I followed your suggestions; please find the hopefully improved draft
here: https://htmlpreview.github.io/?https://github.com/mnieper/srfi-241/blob/master/srfi-241.html
Thanks,
Marc
Am Mo., 12. Dez. 2022 um 12:17 Uhr schrieb Amirouche <xxxxxx@hyper.dev>:
>
> In SRFI-241, I can read:
>
> > Sometimes it is useful to explicitly name the operator in a catamorphism subpattern.

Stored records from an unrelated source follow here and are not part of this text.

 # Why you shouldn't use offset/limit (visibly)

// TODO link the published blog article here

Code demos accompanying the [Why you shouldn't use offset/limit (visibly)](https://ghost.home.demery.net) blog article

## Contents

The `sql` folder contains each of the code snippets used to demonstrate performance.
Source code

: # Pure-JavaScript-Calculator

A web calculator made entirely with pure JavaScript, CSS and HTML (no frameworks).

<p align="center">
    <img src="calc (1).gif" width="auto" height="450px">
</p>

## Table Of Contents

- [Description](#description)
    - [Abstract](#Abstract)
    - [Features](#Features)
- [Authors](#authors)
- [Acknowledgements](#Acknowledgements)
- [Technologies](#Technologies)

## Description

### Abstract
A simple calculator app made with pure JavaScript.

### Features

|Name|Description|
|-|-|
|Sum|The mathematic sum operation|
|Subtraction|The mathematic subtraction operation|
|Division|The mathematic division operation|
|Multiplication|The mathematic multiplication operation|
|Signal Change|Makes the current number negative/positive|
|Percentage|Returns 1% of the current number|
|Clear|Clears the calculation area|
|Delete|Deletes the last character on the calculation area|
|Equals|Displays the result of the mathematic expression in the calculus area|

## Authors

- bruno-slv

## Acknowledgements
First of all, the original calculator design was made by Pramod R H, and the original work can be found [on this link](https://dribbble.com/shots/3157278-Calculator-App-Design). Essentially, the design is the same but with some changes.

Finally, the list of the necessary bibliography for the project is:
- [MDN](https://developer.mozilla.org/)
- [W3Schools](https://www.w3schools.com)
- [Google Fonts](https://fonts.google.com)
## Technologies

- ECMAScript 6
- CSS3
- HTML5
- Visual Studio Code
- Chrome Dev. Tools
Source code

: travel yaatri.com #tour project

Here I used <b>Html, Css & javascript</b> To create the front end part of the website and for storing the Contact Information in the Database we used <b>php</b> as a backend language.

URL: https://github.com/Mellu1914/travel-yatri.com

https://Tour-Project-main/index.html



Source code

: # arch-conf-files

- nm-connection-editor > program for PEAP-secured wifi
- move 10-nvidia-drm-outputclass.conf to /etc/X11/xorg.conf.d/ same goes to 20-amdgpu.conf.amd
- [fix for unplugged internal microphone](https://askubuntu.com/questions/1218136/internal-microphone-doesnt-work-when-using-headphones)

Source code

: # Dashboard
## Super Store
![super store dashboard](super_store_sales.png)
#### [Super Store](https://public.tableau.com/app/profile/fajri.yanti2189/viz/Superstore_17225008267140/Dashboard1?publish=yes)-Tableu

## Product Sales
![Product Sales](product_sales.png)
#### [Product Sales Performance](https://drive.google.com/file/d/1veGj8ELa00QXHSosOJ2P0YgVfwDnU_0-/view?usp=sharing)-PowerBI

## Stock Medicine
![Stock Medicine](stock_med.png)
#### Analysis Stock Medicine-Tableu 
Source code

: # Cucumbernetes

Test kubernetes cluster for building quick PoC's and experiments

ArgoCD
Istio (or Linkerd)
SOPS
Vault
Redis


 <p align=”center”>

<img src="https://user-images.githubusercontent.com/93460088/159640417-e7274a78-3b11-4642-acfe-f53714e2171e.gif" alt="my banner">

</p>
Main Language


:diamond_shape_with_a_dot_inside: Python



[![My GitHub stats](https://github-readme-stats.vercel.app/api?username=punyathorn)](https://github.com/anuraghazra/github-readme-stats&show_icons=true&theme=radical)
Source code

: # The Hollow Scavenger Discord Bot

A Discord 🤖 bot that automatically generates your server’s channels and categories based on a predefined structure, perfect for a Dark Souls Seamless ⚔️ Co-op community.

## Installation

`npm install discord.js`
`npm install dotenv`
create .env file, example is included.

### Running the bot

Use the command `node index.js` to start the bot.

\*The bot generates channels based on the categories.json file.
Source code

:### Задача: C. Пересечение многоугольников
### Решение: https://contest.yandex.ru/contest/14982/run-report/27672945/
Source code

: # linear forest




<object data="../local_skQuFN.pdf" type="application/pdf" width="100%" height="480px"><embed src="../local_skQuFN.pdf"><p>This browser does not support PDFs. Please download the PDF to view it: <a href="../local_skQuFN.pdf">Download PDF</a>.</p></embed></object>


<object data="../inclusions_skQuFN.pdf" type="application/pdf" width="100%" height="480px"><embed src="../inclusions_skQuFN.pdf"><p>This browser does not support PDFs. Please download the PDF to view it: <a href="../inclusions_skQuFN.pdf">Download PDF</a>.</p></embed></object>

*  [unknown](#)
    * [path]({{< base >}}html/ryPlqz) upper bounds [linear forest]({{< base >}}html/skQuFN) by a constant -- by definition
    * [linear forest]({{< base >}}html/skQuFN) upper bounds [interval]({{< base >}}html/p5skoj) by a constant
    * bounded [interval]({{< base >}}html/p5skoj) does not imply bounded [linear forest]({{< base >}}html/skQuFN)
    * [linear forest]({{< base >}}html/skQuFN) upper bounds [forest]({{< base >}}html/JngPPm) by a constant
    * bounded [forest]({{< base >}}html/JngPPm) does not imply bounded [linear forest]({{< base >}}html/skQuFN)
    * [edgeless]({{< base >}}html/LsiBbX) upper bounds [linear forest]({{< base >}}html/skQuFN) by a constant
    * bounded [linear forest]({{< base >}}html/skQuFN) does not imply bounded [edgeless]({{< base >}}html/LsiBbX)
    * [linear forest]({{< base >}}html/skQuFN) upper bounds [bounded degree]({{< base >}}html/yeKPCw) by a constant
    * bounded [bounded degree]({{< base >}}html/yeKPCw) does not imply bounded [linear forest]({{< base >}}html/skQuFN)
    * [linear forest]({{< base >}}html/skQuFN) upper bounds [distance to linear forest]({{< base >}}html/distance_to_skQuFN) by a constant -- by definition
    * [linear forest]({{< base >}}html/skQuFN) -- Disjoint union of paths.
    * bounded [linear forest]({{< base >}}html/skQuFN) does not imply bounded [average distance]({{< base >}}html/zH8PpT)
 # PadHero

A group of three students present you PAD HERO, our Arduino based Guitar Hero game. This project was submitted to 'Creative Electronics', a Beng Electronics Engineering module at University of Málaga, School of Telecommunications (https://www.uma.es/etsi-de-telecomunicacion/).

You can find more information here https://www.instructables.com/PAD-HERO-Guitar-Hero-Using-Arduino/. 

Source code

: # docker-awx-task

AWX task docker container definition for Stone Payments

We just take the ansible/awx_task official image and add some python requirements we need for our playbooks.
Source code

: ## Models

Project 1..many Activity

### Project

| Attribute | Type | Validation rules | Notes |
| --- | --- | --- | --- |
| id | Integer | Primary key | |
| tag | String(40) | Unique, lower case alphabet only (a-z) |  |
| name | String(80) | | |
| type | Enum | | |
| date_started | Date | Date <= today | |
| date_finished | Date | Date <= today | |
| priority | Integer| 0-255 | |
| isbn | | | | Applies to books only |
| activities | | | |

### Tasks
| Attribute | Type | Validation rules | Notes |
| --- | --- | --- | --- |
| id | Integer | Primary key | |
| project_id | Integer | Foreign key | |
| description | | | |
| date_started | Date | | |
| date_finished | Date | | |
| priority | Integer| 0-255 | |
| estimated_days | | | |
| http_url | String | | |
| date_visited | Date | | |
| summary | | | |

Whereas ,[⟨variable⟩ …] recurs to the top of the current match, ,[⟨cata operator⟩ -> ⟨variable⟩ …] recurs to (the result of evaluating) ⟨cata operator⟩. ⟨Cata operator⟩ must evaluate to a procedure that accepts one argument, the matched value, and returns as many values as there are identifiers following the ->.
>
> Further down the document describe ⟨cata pattern⟩ as follow:
>
> > ,[⟨cata operator⟩ -> ⟨cata variable⟩ …]
> >
> > ,[⟨cata variable⟩ …]
>
> In the sample implementation, test-match.sps, here is an example use:
>
> (define Expr
> (lambda (env)
> (lambda (x)
> (match x
> ...
> [(let ([,v ,[e]]) ,[(Expr (cons v env)) -> body])

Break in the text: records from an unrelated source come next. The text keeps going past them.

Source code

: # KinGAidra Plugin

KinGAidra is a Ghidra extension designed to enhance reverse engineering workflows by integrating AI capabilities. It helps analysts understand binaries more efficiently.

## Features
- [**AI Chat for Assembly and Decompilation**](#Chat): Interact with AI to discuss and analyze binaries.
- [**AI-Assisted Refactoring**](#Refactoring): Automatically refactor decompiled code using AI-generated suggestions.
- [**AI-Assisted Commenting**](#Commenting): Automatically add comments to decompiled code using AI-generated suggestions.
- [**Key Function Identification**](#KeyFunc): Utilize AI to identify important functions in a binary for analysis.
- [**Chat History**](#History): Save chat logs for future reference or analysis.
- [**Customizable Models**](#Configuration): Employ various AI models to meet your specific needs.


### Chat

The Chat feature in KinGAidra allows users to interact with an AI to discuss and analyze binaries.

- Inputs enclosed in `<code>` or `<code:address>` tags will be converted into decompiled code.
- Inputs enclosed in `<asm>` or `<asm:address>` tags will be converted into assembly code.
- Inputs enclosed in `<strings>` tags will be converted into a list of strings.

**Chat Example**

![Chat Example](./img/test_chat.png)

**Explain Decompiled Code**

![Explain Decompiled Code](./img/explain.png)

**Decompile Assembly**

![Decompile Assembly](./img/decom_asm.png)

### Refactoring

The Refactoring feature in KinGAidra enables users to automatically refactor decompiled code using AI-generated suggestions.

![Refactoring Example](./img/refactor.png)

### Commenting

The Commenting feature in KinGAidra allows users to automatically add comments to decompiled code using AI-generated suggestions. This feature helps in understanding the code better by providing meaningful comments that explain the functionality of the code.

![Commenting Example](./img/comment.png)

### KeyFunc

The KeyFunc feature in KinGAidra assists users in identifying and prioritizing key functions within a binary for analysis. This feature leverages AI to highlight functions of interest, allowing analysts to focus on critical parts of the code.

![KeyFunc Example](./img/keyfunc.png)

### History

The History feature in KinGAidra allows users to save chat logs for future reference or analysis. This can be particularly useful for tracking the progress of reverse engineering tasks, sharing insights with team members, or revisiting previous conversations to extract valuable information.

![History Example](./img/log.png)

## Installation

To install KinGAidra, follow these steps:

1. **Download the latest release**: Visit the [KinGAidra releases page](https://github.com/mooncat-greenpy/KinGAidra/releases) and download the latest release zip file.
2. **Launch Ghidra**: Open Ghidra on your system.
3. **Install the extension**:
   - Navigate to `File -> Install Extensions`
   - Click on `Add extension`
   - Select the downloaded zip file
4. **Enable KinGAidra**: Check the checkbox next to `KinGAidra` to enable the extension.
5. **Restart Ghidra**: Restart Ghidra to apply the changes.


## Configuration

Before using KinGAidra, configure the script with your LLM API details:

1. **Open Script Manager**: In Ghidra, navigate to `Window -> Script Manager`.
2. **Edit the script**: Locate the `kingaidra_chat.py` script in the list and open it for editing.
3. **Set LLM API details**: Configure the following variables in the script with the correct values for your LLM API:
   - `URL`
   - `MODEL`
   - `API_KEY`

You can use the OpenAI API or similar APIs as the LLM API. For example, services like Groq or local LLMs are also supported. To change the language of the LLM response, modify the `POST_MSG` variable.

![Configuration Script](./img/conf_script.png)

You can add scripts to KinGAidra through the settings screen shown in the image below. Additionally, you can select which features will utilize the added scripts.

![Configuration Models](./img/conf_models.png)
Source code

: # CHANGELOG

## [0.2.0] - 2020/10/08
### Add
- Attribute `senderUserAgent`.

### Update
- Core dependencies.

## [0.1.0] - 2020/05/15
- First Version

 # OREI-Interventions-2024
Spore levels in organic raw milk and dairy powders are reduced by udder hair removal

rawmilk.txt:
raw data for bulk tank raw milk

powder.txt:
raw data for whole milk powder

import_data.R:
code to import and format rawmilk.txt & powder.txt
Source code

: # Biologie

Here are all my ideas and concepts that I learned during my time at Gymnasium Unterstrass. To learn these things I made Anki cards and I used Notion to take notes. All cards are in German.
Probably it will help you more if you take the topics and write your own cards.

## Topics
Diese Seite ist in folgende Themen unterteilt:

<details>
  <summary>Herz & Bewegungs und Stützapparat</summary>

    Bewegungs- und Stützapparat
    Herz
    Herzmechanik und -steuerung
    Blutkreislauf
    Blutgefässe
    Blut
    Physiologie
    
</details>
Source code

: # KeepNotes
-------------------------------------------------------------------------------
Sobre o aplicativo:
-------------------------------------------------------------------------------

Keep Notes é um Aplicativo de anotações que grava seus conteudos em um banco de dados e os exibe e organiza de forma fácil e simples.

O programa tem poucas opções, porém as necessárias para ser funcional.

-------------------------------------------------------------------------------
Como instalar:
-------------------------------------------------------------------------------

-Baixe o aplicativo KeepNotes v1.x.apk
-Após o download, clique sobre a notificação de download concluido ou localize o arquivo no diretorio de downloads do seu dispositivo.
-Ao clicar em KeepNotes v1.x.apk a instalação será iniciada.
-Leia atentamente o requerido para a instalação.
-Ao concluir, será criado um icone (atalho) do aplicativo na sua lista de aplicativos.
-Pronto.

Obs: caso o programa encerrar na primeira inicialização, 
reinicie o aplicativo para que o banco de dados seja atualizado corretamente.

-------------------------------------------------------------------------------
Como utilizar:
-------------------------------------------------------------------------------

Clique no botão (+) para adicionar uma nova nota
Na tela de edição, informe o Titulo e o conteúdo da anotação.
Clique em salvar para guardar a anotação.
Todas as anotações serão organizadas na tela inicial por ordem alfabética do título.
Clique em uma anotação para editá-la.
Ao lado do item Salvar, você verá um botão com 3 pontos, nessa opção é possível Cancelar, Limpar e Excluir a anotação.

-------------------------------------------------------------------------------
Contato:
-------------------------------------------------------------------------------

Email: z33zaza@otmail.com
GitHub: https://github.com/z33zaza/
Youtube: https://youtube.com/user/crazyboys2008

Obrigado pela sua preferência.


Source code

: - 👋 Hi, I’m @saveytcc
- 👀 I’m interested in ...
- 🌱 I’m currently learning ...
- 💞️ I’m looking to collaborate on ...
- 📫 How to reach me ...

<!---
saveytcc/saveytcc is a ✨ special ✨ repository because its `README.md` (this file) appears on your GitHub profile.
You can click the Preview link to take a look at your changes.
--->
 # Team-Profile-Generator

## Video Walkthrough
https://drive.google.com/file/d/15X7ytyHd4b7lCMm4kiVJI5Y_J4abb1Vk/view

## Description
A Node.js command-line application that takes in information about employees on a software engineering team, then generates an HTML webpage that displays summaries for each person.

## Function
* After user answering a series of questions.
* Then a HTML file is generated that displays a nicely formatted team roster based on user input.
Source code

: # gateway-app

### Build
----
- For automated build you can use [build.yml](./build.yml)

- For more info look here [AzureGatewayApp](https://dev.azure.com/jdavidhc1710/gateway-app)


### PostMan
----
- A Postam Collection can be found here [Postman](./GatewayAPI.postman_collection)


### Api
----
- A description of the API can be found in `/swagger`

> (guard (not (memq 'let env)) (symbol? v))
> `(let ([,v ,e]) ,body)]
> ...
>
>
> ref: https://github.com/mnieper/srfi-241/blob/edb8c72d179230435fe87fb15eae2a302f241e41/test-match.sps
>
> Compared to ,[⟨cata variable⟩ …] the explicit catamorphism ,[⟨cata operator⟩ -> ⟨cata variable⟩ …] is more general, because it allows to specify the procedure that will be used in the recurrence.
>
> Now that I have gone through it carefully, I understand the explicit catamorphism.
>
> Maybe my struggle is calling for an example following the paragraph "Sometimes it is useful to explicitly name the operator...".
>
> What do you think about introducing the general explicit catamorphism ,(proc -> production) before the shorthand syntax ,(x) ?
>
> Maybe it is typo: ⟨cata operators⟩ with an s to operator does not appear in match pattern language.
>
> The paragraph starting with "Semantics: A match expression ..." is dense. I wonder whether a bullet point approach will not make reading, and understanding the specification easier.